The gharana is centered at Shamchaurasi in the Hoshiarpur district of Punjab, India; alternate spellings include Shamchurasi. An explanation of the gharana name is that sham is taken from the name of the Sufi saint, Sant Shami Shah and (chaurasi =84) was named after a cluster of 84 villages which constituted a land revenue unit. According to one legend, the founders were given a parcel of land here as a grant to them by Mughal Emperor Akbar.

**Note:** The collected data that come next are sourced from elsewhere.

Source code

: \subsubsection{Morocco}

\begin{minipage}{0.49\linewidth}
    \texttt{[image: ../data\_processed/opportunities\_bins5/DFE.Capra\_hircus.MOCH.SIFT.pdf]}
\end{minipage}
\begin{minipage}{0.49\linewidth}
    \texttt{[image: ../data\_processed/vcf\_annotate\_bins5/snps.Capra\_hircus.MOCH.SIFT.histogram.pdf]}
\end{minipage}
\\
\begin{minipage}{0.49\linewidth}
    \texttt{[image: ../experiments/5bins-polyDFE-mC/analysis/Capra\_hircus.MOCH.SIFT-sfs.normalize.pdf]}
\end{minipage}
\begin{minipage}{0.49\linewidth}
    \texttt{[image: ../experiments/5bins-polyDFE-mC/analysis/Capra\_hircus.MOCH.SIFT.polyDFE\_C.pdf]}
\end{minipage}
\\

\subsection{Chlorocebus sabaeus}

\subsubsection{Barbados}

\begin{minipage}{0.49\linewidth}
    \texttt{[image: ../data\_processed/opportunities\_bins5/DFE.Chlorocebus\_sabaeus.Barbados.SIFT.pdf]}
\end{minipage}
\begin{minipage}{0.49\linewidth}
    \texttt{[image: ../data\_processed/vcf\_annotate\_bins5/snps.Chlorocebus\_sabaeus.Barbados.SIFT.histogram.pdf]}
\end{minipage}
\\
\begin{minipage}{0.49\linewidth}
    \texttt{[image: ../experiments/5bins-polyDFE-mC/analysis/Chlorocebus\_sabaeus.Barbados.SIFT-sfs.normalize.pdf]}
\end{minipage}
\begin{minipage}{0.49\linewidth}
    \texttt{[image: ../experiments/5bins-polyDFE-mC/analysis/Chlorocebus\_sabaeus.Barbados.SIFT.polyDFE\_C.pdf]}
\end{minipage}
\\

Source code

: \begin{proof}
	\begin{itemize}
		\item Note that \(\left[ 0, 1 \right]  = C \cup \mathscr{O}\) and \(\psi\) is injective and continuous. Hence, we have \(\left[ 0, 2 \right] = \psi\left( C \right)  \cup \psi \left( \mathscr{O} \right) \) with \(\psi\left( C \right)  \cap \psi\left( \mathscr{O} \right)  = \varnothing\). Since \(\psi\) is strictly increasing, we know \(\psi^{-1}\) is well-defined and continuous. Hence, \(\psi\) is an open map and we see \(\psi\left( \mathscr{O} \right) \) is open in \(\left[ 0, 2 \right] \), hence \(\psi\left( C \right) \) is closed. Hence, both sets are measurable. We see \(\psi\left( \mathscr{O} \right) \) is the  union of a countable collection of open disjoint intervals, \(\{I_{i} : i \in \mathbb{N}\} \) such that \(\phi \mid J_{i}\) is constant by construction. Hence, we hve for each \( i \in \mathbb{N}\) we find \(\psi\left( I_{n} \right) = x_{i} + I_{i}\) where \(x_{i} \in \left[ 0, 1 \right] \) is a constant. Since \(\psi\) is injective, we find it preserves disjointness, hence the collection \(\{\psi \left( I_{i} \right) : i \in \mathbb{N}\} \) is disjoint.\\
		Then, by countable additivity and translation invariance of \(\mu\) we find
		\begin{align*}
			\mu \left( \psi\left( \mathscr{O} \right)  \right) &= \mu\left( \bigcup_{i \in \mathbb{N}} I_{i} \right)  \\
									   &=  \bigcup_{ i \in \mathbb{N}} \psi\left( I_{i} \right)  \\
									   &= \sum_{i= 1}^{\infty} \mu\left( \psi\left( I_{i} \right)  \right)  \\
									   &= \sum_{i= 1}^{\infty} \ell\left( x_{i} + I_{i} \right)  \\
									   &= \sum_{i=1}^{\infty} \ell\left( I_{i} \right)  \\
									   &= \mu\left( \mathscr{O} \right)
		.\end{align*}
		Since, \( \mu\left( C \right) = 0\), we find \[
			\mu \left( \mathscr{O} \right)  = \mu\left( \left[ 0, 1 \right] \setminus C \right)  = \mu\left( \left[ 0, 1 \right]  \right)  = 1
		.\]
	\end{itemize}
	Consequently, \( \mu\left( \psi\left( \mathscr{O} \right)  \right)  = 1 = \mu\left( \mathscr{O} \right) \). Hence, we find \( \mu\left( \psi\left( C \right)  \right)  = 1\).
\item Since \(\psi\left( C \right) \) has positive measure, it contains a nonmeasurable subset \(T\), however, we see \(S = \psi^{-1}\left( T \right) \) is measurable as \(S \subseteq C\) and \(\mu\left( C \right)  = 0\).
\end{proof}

In an alternate version of the origin, the Mughal Emperor Muhammad Shah "Rangila" was said to have been so impressed by the gharana that he gave all income from the 84 ('Chaurasi' being the Urdu translation of the number) local villages, to the Sufi saint Sant Shami Shah.

==Nazakat and Salamat Ali Khan==
Around the turn of the century, the gharana was represented by Vilayat Ali Khan, who was noted for his dhrupad singing. His sons were Salamat Ali Khan, Nazakat Ali Khan, Tasaddaq Ali Khan, Akhter Ali Khan and Zakir Ali Khan.

The brothers Nazakat Ali Khan (1928–1984) and Salamat Ali Khan (1934–2001) had their debut performance on All India Radio, Delhi in 1942, when Salamat was only 8. They went to Amritsar for a memorable concert:
"When the performance started, it seemed like a feast of musical notes had descended upon us in the audience. Every member of the audience was amazed and in complete awe of the duo. It was almost unbelievable that boys of that age could give such a fine performance. When the drut portion started, the brothers gave a blazing display of taans, sargams and layakari, which left the audience stunned".:

After the 1947 partition of India, the family first moved to Multan, Pakistan and later moved to Lahore. They emerged as one of the leading performers of classical music in Pakistan. Famous Indian playback singer Lata Mangeshkar once reportedly said that Ustad Salamat Ali Khan was the greatest classical vocalist of the Indian subcontinent.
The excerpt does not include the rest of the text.